Without changing a character, return the entries, but not the images they hold.

Saved entries:
──────
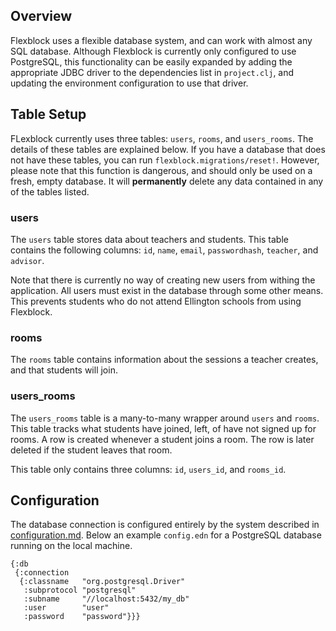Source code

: ## Overview

Flexblock uses a flexible database system, and can work with almost
any SQL database. Although Flexblock is currently only configured to
use PostgreSQL, this functionality can be easily expanded by adding
the appropriate JDBC driver to the dependencies list in `project.clj`,
and updating the environment configuration to use that driver.

## Table Setup

FLexblock currently uses three tables: `users`, `rooms`, and
`users_rooms`. The details of these tables are explained below. If you
have a database that does not have these tables, you can run
`flexblock.migrations/reset!`. However, please note that this function
is dangerous, and should only be used on a fresh, empty database. It
will **permanently** delete any data contained in any of the tables
listed.

### users

The `users` table stores data about teachers and students. This table
contains the following columns: `id`, `name`, `email`, `passwordhash`,
`teacher`, and `advisor`.

Note that there is currently no way of creating new users from withing
the application. All users must exist in the database through some
other means. This prevents students who do not attend Ellington
schools from using Flexblock.

### rooms

The `rooms` table contains information about the sessions a teacher
creates, and that students will join.

### users_rooms

The `users_rooms` table is a many-to-many wrapper around `users` and
`rooms`. This table tracks what students have joined, left, of have
not signed up for rooms. A row is created whenever a student joins a
room. The row is later deleted if the student leaves that room.

This table only contains three columns: `id`, `users_id`, and
`rooms_id`.

## Configuration

The database connection is configured entirely by the system described
in [configuration.md](configuration.md). Below an example `config.edn`
for a PostgreSQL database running on the local machine.

```edn
{:db
 {:connection
  {:classname   "org.postgresql.Driver"
   :subprotocol "postgresql"
   :subname     "//localhost:5432/my_db"
   :user        "user"
   :password    "password"}}}
```
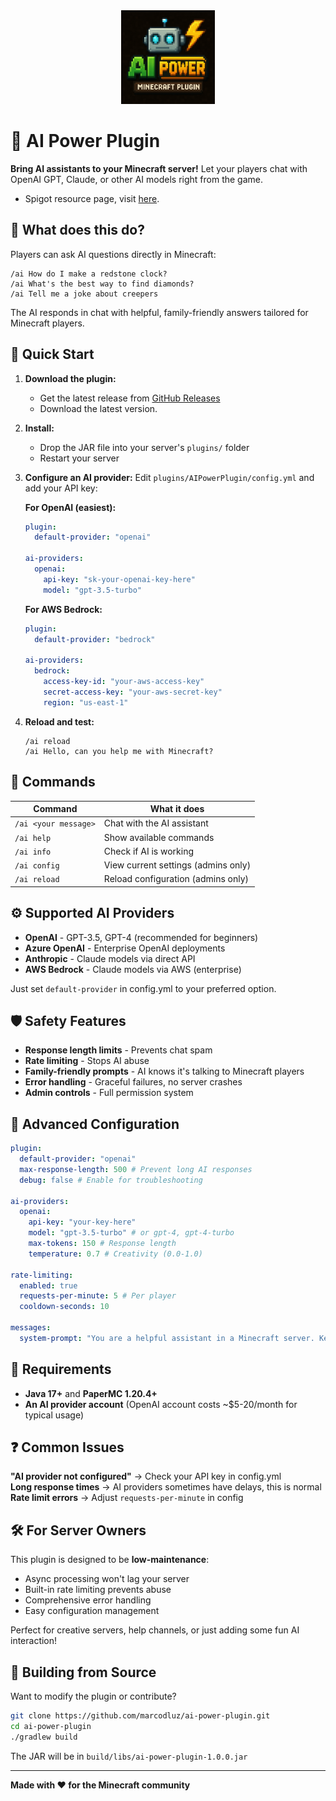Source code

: <div align="center">
  <a href="https://www.spigotmc.org/resources/ai-power.128423/">
    <img src="image.png" alt="AI Power Plugin Logo" width="150"/>
  </a>
</div>

# 🤖 AI Power Plugin

**Bring AI assistants to your Minecraft server!** Let your players chat with OpenAI GPT, Claude, or other AI models right from the game.

- Spigot resource page, visit [here](https://www.spigotmc.org/resources/ai-power.128423/).

## 🎯 What does this do?

Players can ask AI questions directly in Minecraft:

```
/ai How do I make a redstone clock?
/ai What's the best way to find diamonds?
/ai Tell me a joke about creepers
```

The AI responds in chat with helpful, family-friendly answers tailored for Minecraft players.

## 🚀 Quick Start

1. **Download the plugin:**

   - Get the latest release from [GitHub Releases](https://github.com/marcodluz/ai-power-plugin/releases)
   - Download the latest version.

2. **Install:**

   - Drop the JAR file into your server's `plugins/` folder
   - Restart your server

3. **Configure an AI provider:**
   Edit `plugins/AIPowerPlugin/config.yml` and add your API key:

   **For OpenAI (easiest):**

   ```yaml
   plugin:
     default-provider: "openai"

   ai-providers:
     openai:
       api-key: "sk-your-openai-key-here"
       model: "gpt-3.5-turbo"
   ```

   **For AWS Bedrock:**

   ```yaml
   plugin:
     default-provider: "bedrock"

   ai-providers:
     bedrock:
       access-key-id: "your-aws-access-key"
       secret-access-key: "your-aws-secret-key"
       region: "us-east-1"
   ```

4. **Reload and test:**
   ```
   /ai reload
   /ai Hello, can you help me with Minecraft?
   ```

## 💬 Commands

| Command              | What it does                        |
| -------------------- | ----------------------------------- |
| `/ai <your message>` | Chat with the AI assistant          |
| `/ai help`           | Show available commands             |
| `/ai info`           | Check if AI is working              |
| `/ai config`         | View current settings (admins only) |
| `/ai reload`         | Reload configuration (admins only)  |

## ⚙️ Supported AI Providers

- **OpenAI** - GPT-3.5, GPT-4 (recommended for beginners)
- **Azure OpenAI** - Enterprise OpenAI deployments
- **Anthropic** - Claude models via direct API
- **AWS Bedrock** - Claude models via AWS (enterprise)

Just set `default-provider` in config.yml to your preferred option.

## 🛡️ Safety Features

- **Response length limits** - Prevents chat spam
- **Rate limiting** - Stops AI abuse
- **Family-friendly prompts** - AI knows it's talking to Minecraft players
- **Error handling** - Graceful failures, no server crashes
- **Admin controls** - Full permission system

## 🔧 Advanced Configuration

```yaml
plugin:
  default-provider: "openai"
  max-response-length: 500 # Prevent long AI responses
  debug: false # Enable for troubleshooting

ai-providers:
  openai:
    api-key: "your-key-here"
    model: "gpt-3.5-turbo" # or gpt-4, gpt-4-turbo
    max-tokens: 150 # Response length
    temperature: 0.7 # Creativity (0.0-1.0)

rate-limiting:
  enabled: true
  requests-per-minute: 5 # Per player
  cooldown-seconds: 10

messages:
  system-prompt: "You are a helpful assistant in a Minecraft server. Keep responses concise and family-friendly. Help with game questions but avoid exact coordinates or major spoilers."
```

## 🚨 Requirements

- **Java 17+** and **PaperMC 1.20.4+**
- **An AI provider account** (OpenAI account costs ~$5-20/month for typical usage)

## ❓ Common Issues

**"AI provider not configured"** → Check your API key in config.yml  
**Long response times** → AI providers sometimes have delays, this is normal  
**Rate limit errors** → Adjust `requests-per-minute` in config

## 🛠️ For Server Owners

This plugin is designed to be **low-maintenance**:

- Async processing won't lag your server
- Built-in rate limiting prevents abuse
- Comprehensive error handling
- Easy configuration management

Perfect for creative servers, help channels, or just adding some fun AI interaction!

## 🔨 Building from Source

Want to modify the plugin or contribute?

```bash
git clone https://github.com/marcodluz/ai-power-plugin.git
cd ai-power-plugin
./gradlew build
```

The JAR will be in `build/libs/ai-power-plugin-1.0.0.jar`

---

**Made with ❤️ for the Minecraft community**
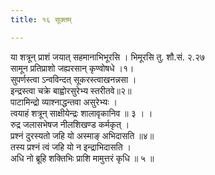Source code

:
 ```yaml
---
title: १६ सूक्तम्

---
```

या शत्रून् प्राशं जयात् सहमानाभिभूरसि । भिमूरसि तु. शौ.सं. २.२७  
सामून प्रतिप्राशो जह्यरसान् कृण्वोषधे ।१।  
सुपर्णस्त्वा ऽन्वविन्दत् सूकरस्त्वाखनन्नसा ।  
इन्द्रस्त्वा चक्रे बाह्वोरसुरेभ्य स्तरीतवे॥२॥  
पाटामिन्द्रो व्याश्नाद्धन्तवा असुरेभ्यः ।  
त्वयाहं शत्रून् साक्षीयेन्द्रः शालावृकानिव ॥ ३ । ।  
रुद्र जलासभेषज नीलशिखण्ड कर्मकृत् ।  
प्रश्नं दुरस्यतो जहि यो अस्माङ् अभिदासति ॥४॥  
तस्य प्रश्नं त्वं जहि यो न इन्द्राभिदासति ।  
अधि नो ब्रूहि शक्तिभिः प्राशि मामुत्तरं कृधि ॥ ५ ॥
──────
» **Solution for this task**:
Source code

: ## Overview

Flexblock uses a flexible database system, and can work with almost
any SQL database. Although Flexblock is currently only configured to
use PostgreSQL, this functionality can be easily expanded by adding
the appropriate JDBC driver to the dependencies list in `project.clj`,
and updating the environment configuration to use that driver.

## Table Setup

FLexblock currently uses three tables: `users`, `rooms`, and
`users_rooms`. The details of these tables are explained below. If you
have a database that does not have these tables, you can run
`flexblock.migrations/reset!`. However, please note that this function
is dangerous, and should only be used on a fresh, empty database. It
will **permanently** delete any data contained in any of the tables
listed.

### users

The `users` table stores data about teachers and students. This table
contains the following columns: `id`, `name`, `email`, `passwordhash`,
`teacher`, and `advisor`.

Note that there is currently no way of creating new users from withing
the application. All users must exist in the database through some
other means. This prevents students who do not attend Ellington
schools from using Flexblock.

### rooms

The `rooms` table contains information about the sessions a teacher
creates, and that students will join.

### users_rooms

The `users_rooms` table is a many-to-many wrapper around `users` and
`rooms`. This table tracks what students have joined, left, of have
not signed up for rooms. A row is created whenever a student joins a
room. The row is later deleted if the student leaves that room.

This table only contains three columns: `id`, `users_id`, and
`rooms_id`.

## Configuration

The database connection is configured entirely by the system described
in [configuration.md](configuration.md). Below an example `config.edn`
for a PostgreSQL database running on the local machine.

```edn
{:db
 {:connection
  {:classname   "org.postgresql.Driver"
   :subprotocol "postgresql"
   :subname     "//localhost:5432/my_db"
   :user        "user"
   :password    "password"}}}
```
Source code

: <div align="center">
  <a href="https://www.spigotmc.org/resources/ai-power.128423/">
    <img src="image.png" alt="AI Power Plugin Logo" width="150"/>
  </a>
</div>

# 🤖 AI Power Plugin

**Bring AI assistants to your Minecraft server!** Let your players chat with OpenAI GPT, Claude, or other AI models right from the game.

- Spigot resource page, visit [here](https://www.spigotmc.org/resources/ai-power.128423/).

## 🎯 What does this do?

Players can ask AI questions directly in Minecraft:

```
/ai How do I make a redstone clock?
/ai What's the best way to find diamonds?
/ai Tell me a joke about creepers
```

The AI responds in chat with helpful, family-friendly answers tailored for Minecraft players.

## 🚀 Quick Start

1. **Download the plugin:**

   - Get the latest release from [GitHub Releases](https://github.com/marcodluz/ai-power-plugin/releases)
   - Download the latest version.

2. **Install:**

   - Drop the JAR file into your server's `plugins/` folder
   - Restart your server

3. **Configure an AI provider:**
   Edit `plugins/AIPowerPlugin/config.yml` and add your API key:

   **For OpenAI (easiest):**

   ```yaml
   plugin:
     default-provider: "openai"

   ai-providers:
     openai:
       api-key: "sk-your-openai-key-here"
       model: "gpt-3.5-turbo"
   ```

   **For AWS Bedrock:**

   ```yaml
   plugin:
     default-provider: "bedrock"

   ai-providers:
     bedrock:
       access-key-id: "your-aws-access-key"
       secret-access-key: "your-aws-secret-key"
       region: "us-east-1"
   ```

4. **Reload and test:**
   ```
   /ai reload
   /ai Hello, can you help me with Minecraft?
   ```

## 💬 Commands

| Command              | What it does                        |
| -------------------- | ----------------------------------- |
| `/ai <your message>` | Chat with the AI assistant          |
| `/ai help`           | Show available commands             |
| `/ai info`           | Check if AI is working              |
| `/ai config`         | View current settings (admins only) |
| `/ai reload`         | Reload configuration (admins only)  |

## ⚙️ Supported AI Providers

- **OpenAI** - GPT-3.5, GPT-4 (recommended for beginners)
- **Azure OpenAI** - Enterprise OpenAI deployments
- **Anthropic** - Claude models via direct API
- **AWS Bedrock** - Claude models via AWS (enterprise)

Just set `default-provider` in config.yml to your preferred option.

## 🛡️ Safety Features

- **Response length limits** - Prevents chat spam
- **Rate limiting** - Stops AI abuse
- **Family-friendly prompts** - AI knows it's talking to Minecraft players
- **Error handling** - Graceful failures, no server crashes
- **Admin controls** - Full permission system

## 🔧 Advanced Configuration

```yaml
plugin:
  default-provider: "openai"
  max-response-length: 500 # Prevent long AI responses
  debug: false # Enable for troubleshooting

ai-providers:
  openai:
    api-key: "your-key-here"
    model: "gpt-3.5-turbo" # or gpt-4, gpt-4-turbo
    max-tokens: 150 # Response length
    temperature: 0.7 # Creativity (0.0-1.0)

rate-limiting:
  enabled: true
  requests-per-minute: 5 # Per player
  cooldown-seconds: 10

messages:
  system-prompt: "You are a helpful assistant in a Minecraft server. Keep responses concise and family-friendly. Help with game questions but avoid exact coordinates or major spoilers."
```

## 🚨 Requirements

- **Java 17+** and **PaperMC 1.20.4+**
- **An AI provider account** (OpenAI account costs ~$5-20/month for typical usage)

## ❓ Common Issues

**"AI provider not configured"** → Check your API key in config.yml  
**Long response times** → AI providers sometimes have delays, this is normal  
**Rate limit errors** → Adjust `requests-per-minute` in config

## 🛠️ For Server Owners

This plugin is designed to be **low-maintenance**:

- Async processing won't lag your server
- Built-in rate limiting prevents abuse
- Comprehensive error handling
- Easy configuration management

Perfect for creative servers, help channels, or just adding some fun AI interaction!

## 🔨 Building from Source

Want to modify the plugin or contribute?

```bash
git clone https://github.com/marcodluz/ai-power-plugin.git
cd ai-power-plugin
./gradlew build
```

The JAR will be in `build/libs/ai-power-plugin-1.0.0.jar`

---

**Made with ❤️ for the Minecraft community**
Source code

:
 ```yaml
---
title: १६ सूक्तम्

---
```

या शत्रून् प्राशं जयात् सहमानाभिभूरसि । भिमूरसि तु. शौ.सं. २.२७  
सामून प्रतिप्राशो जह्यरसान् कृण्वोषधे ।१।  
सुपर्णस्त्वा ऽन्वविन्दत् सूकरस्त्वाखनन्नसा ।  
इन्द्रस्त्वा चक्रे बाह्वोरसुरेभ्य स्तरीतवे॥२॥  
पाटामिन्द्रो व्याश्नाद्धन्तवा असुरेभ्यः ।  
त्वयाहं शत्रून् साक्षीयेन्द्रः शालावृकानिव ॥ ३ । ।  
रुद्र जलासभेषज नीलशिखण्ड कर्मकृत् ।  
प्रश्नं दुरस्यतो जहि यो अस्माङ् अभिदासति ॥४॥  
तस्य प्रश्नं त्वं जहि यो न इन्द्राभिदासति ।  
अधि नो ब्रूहि शक्तिभिः प्राशि मामुत्तरं कृधि ॥ ५ ॥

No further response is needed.